Was macht Ihr Startup?
bilandia | media ist Partner der Verlage für digitale Kommunikation. Als Agentur für Buchmarketing 2.0 inszenieren wir Bücher und Themen in den sozialen Netzwerken – von facebook bis Twitter – und bringen diese bei den Lesern ins Gespräch. Außerdem betreiben betreiben wir unter www.bilandia.de einen Online-Buchshop mit einer literaturaffinen Community für Leser, Autoren und Verlage. Hier wird präsentiert, kommentiert, gestöbert und verkauft. Darüber hinaus ist bilandia in literaturaffinen Zielgruppen in allen relevanten sozialen Netzwerken, wie facebook, Google+ und Twitter, vertreten. bilandia steht für ein Lese- und Unterhaltungserlebnis der Generation 2.0.
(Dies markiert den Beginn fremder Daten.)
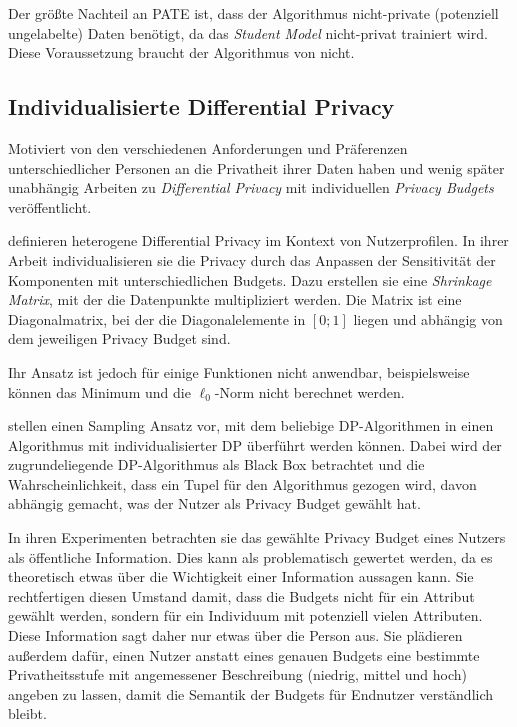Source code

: Der größte Nachteil an PATE ist, dass der Algorithmus nicht-private (potenziell ungelabelte) Daten benötigt, da das \textit{Student Model} nicht-privat trainiert wird. Diese Voraussetzung braucht der Algorithmus von \textcite{abadi:2016} nicht.

\subsection{Individualisierte Differential Privacy}\label{fund-idp}

Motiviert von den verschiedenen Anforderungen und Präferenzen unterschiedlicher Personen an die Privatheit ihrer Daten haben \textcite{alaggan:2016} und wenig später unabhängig \textcite{jorgensen:2015} Arbeiten zu \textit{Differential Privacy} mit individuellen \textit{Privacy Budgets} veröffentlicht.

\textcite{alaggan:2016} definieren heterogene Differential Privacy im Kontext von Nutzerprofilen. In ihrer Arbeit individualisieren sie die Privacy durch das Anpassen der Sensitivität der Komponenten mit unterschiedlichen Budgets. Dazu erstellen sie eine \textit{Shrinkage Matrix}, mit der die Datenpunkte multipliziert werden. Die Matrix ist eine Diagonalmatrix, bei der die Diagonalelemente in $[0;1]$ liegen und abhängig von dem jeweiligen Privacy Budget sind.

Ihr Ansatz ist jedoch für einige Funktionen nicht anwendbar, beispielsweise können das Minimum und die $\ell_0$-Norm nicht berechnet werden.

\textcite{jorgensen:2015} stellen einen Sampling Ansatz vor, mit dem beliebige DP-Algorithmen in einen Algorithmus mit individualisierter DP überführt werden können. Dabei wird der zugrundeliegende DP-Algorithmus als Black Box betrachtet und die Wahrscheinlichkeit, dass ein Tupel für den Algorithmus gezogen wird, davon abhängig gemacht, was der Nutzer als Privacy Budget gewählt hat.

In ihren Experimenten betrachten sie das gewählte Privacy Budget eines Nutzers als öffentliche Information. Dies kann als problematisch gewertet werden, da es theoretisch etwas über die Wichtigkeit einer Information aussagen kann. Sie rechtfertigen diesen Umstand damit, dass die Budgets nicht für ein Attribut gewählt werden, sondern für ein Individuum mit potenziell vielen Attributen. Diese Information sagt daher nur etwas über die Person aus. Sie plädieren außerdem dafür, einen Nutzer anstatt eines genauen Budgets eine bestimmte Privatheitsstufe mit angemessener Beschreibung (niedrig, mittel und hoch) angeben zu lassen, damit die Semantik der Budgets für Endnutzer verständlich bleibt.

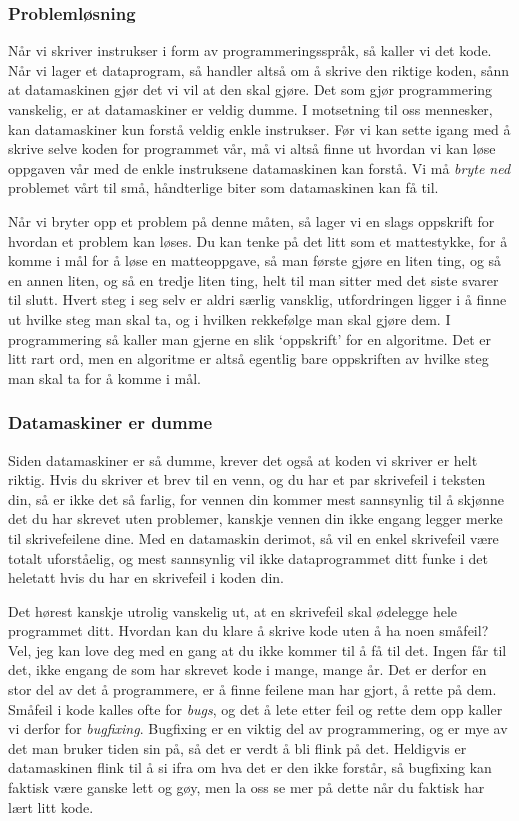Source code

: \documentclass[a4paper, 11pt, notitlepage]{article}
\begin{document}
\subsubsection*{Problemløsning}

Når vi skriver instrukser i form av programmeringsspråk, så kaller vi det kode. Når vi lager et dataprogram, så handler altså om å skrive den riktige koden, sånn at datamaskinen gjør det vi vil at den skal gjøre. Det som gjør programmering vanskelig, er at datamaskiner er veldig dumme. I motsetning til oss mennesker, kan datamaskiner kun forstå veldig enkle instrukser. Før vi kan sette igang med å skrive selve koden for programmet vår, må vi altså finne ut hvordan vi kan løse oppgaven vår med de enkle instruksene datamaskinen kan forstå. Vi må \emph{bryte ned} problemet vårt til små, håndterlige biter som datamaskinen kan få til.

Når vi bryter opp et problem på denne måten, så lager vi en slags oppskrift for hvordan et problem kan løses. Du kan tenke på det litt som et mattestykke, for å komme i mål for å løse en matteoppgave, så man første gjøre en liten ting, og så en annen liten, og så en tredje liten ting, helt til man sitter med det siste svarer til slutt. Hvert steg i seg selv er aldri særlig vansklig, utfordringen ligger i å finne ut hvilke steg man skal ta, og i hvilken rekkefølge man skal gjøre dem. I programmering så kaller man gjerne en slik `oppskrift' for en algoritme. Det er litt rart ord, men en algoritme er altså egentlig bare oppskriften av hvilke steg man skal ta for å komme i mål.

\subsubsection*{Datamaskiner er dumme}

Siden datamaskiner er så dumme, krever det også at koden vi skriver er helt riktig. Hvis du skriver et brev til en venn, og du har et par skrivefeil i teksten din, så er ikke det så farlig, for vennen din kommer mest sannsynlig til å skjønne det du har skrevet uten problemer, kanskje vennen din ikke engang legger merke til skrivefeilene dine. Med en datamaskin derimot, så vil en enkel skrivefeil være totalt uforståelig, og mest sannsynlig vil ikke dataprogrammet ditt funke i det heletatt hvis du har en skrivefeil i koden din. 

Det hørest kanskje utrolig vanskelig ut, at en skrivefeil skal ødelegge hele programmet ditt. Hvordan kan du klare å skrive kode uten å ha noen småfeil? Vel, jeg kan love deg med en gang at du ikke kommer til å få til det. Ingen får til det, ikke engang de som har skrevet kode i mange, mange år. Det er derfor en stor del av det å programmere, er å finne feilene man har gjort, å rette på dem. Småfeil i kode kalles ofte for \emph{bugs}, og det å lete etter feil og rette dem opp kaller vi derfor for \emph{bugfixing}. Bugfixing er en viktig del av programmering, og er mye av det man bruker tiden sin på, så det er verdt å bli flink på det. Heldigvis er datamaskinen flink til å si ifra om hva det er den ikke forstår, så bugfixing kan faktisk være ganske lett og gøy, men la oss se mer på dette når du faktisk har lært litt kode.
\end{document}
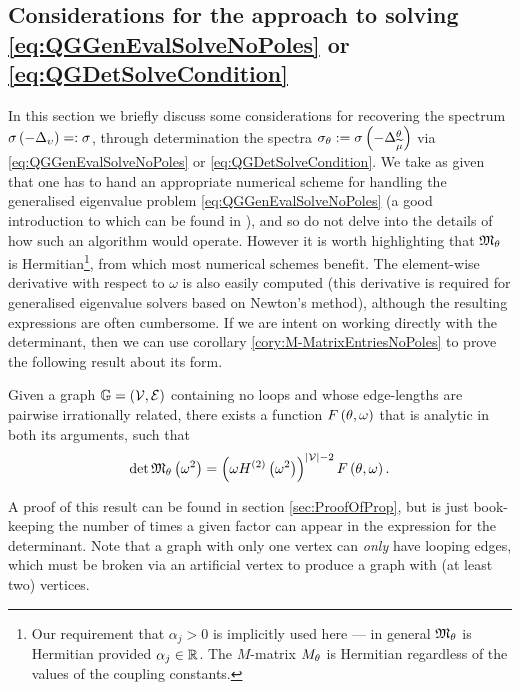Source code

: \subsection{Considerations for the approach to solving \eqref{eq:QGGenEvalSolveNoPoles} or \eqref{eq:QGDetSolveCondition}} \label{ssec:ApproachConsiderations}
In this section we briefly discuss some considerations for recovering the spectrum $\sigma\left( -\Delta_{\upsilon} \right)=:\sigma$, through determination the spectra $\sigma_{\theta}:=\sigma\left( -\Delta_{\widetilde{\mu}}^{\theta} \right)$ via \eqref{eq:QGGenEvalSolveNoPoles} or \eqref{eq:QGDetSolveCondition}.
We take as given that one has to hand an appropriate numerical scheme for handling the generalised eigenvalue problem \eqref{eq:QGGenEvalSolveNoPoles} (a good introduction to which can be found in \cite{guttel2017nonlinear}), and so do not delve into the details of how such an algorithm would operate.
However it is worth highlighting that $\mathfrak{M}_\theta$ is Hermitian\footnote{Our requirement that $\alpha_j>0$ is implicitly used here --- in general $\mathfrak{M}_{\theta}$ is Hermitian provided $\alpha_j\in\mathbb{R}$. The $M$-matrix $M_{\theta}$ is Hermitian regardless of the values of the coupling constants.}, from which most numerical schemes benefit.
The element-wise derivative with respect to $\omega$ is also easily computed (this derivative is required for generalised eigenvalue solvers based on Newton's method), although the resulting expressions are often cumbersome.
If we are intent on working directly with the determinant, then we can use corollary \ref{cory:M-MatrixEntriesNoPoles} to prove the following result about its form.
\begin{prop} \label{prop:MMatrixDetForm}
	Given a graph $\mathbb{G} = \left( \mathcal{V}, \mathcal{E} \right)$ containing no loops and whose edge-lengths are pairwise irrationally related, there exists a function $F\left( \theta,\omega \right)$ that is analytic in both its arguments, such that
	\begin{align} \label{eq:MMatrixDetForm}
		\det\mathfrak{M}_\theta\left( \omega^2 \right) = \left(  \omega H^{(2)}\left( \omega^2 \right)  \right)^{\left\lvert \mathcal{V} \right\rvert-2} F\left( \theta,\omega \right).
	\end{align}
\end{prop}
A proof of this result can be found in section \ref{sec:ProofOfProp}, but is just book-keeping the number of times a given factor can appear in the expression for the determinant.
Note that a graph with only one vertex can \emph{only} have looping edges, which must be broken via an artificial vertex to produce a graph with (at least two) vertices.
Seit wann existiert Ihr Startup?
Zum ersten Mal vorgestellt wurde bilandia als Closed-Beta zur Frankfurter Buchmesse 2008. Mit allen Funktionalitäten und voll verfügbar gibt es bilandia seit dem Frühjahr 2009.

Wie sind Sie auf die Idee zur Gründung gekommen?
Zwei Faktoren waren für die Gründung auschlaggebend: Zum einen die Liebe zu Büchern, den Geschichten, dem Wissen, Autoren, Verlagen und ihrer Tradition. Zum anderen der Antrieb, Bücher und ihre Inhalte im Internet neu zu begreifen bzw. zu fassen und zu inszenieren. Zudem arbeiteten wir Anfang 2008 als Team gemeinsam an verschiedenen Projekten, die sich mit Social Media und der Frage des digitalen Wandels in der Verlagsbranche beschäftigten. Aufgrund dieser Tätigkeiten wurden wir immer öfter von Verlagskollegen angesprochen. So entstand bilandia mit den beiden Standbeinen – der Online-Buchhandlung bilandia.de und der Agentur für Buchmarketing 2.0, bilandia | media.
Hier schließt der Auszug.